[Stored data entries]

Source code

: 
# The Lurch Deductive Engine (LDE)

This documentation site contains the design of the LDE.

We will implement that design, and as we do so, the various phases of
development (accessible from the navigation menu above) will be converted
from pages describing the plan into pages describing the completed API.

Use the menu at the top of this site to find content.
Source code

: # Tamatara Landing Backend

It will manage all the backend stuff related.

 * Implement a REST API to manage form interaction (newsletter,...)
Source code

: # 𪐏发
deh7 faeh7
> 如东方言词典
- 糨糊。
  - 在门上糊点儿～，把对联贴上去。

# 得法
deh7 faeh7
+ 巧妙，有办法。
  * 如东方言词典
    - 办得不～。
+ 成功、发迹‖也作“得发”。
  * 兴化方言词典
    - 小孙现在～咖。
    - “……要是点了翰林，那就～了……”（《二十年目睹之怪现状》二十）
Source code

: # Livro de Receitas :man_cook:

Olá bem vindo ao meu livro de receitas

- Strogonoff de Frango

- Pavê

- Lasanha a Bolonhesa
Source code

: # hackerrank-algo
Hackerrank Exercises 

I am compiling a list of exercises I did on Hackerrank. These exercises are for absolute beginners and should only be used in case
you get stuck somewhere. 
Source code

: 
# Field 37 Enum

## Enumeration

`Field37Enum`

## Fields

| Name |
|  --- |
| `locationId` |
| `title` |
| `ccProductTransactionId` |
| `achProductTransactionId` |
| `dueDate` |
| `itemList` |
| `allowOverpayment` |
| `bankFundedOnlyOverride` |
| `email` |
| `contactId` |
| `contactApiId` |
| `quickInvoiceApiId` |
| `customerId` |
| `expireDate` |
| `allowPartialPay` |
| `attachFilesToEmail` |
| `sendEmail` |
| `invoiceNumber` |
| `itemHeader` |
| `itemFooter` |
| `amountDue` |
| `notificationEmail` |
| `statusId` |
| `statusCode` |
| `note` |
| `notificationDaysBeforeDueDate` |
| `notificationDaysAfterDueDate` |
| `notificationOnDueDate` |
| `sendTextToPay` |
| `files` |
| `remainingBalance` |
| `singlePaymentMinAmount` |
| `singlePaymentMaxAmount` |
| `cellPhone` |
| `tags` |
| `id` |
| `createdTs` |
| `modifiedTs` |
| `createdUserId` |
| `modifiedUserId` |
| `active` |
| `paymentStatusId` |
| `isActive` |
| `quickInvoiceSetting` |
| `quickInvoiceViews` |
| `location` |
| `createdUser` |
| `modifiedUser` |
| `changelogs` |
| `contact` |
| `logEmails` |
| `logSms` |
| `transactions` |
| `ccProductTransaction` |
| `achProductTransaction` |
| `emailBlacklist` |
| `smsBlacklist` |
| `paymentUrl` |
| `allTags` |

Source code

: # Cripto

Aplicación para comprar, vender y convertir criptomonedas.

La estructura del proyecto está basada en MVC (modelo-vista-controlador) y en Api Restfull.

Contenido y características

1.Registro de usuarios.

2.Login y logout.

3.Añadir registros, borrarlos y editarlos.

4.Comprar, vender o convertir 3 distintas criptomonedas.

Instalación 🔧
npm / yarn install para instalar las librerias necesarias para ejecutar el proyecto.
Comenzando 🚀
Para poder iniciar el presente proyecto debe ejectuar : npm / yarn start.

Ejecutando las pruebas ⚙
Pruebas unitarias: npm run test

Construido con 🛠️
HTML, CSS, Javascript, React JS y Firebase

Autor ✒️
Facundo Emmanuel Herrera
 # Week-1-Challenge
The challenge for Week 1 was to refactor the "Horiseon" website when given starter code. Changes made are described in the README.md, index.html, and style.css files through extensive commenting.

What you should do: Identify each line in the records above that contains the word "from", and copy it out in full.

Answer area:
development (accessible from the navigation menu above) will be converted
from pages describing the plan into pages describing the completed API.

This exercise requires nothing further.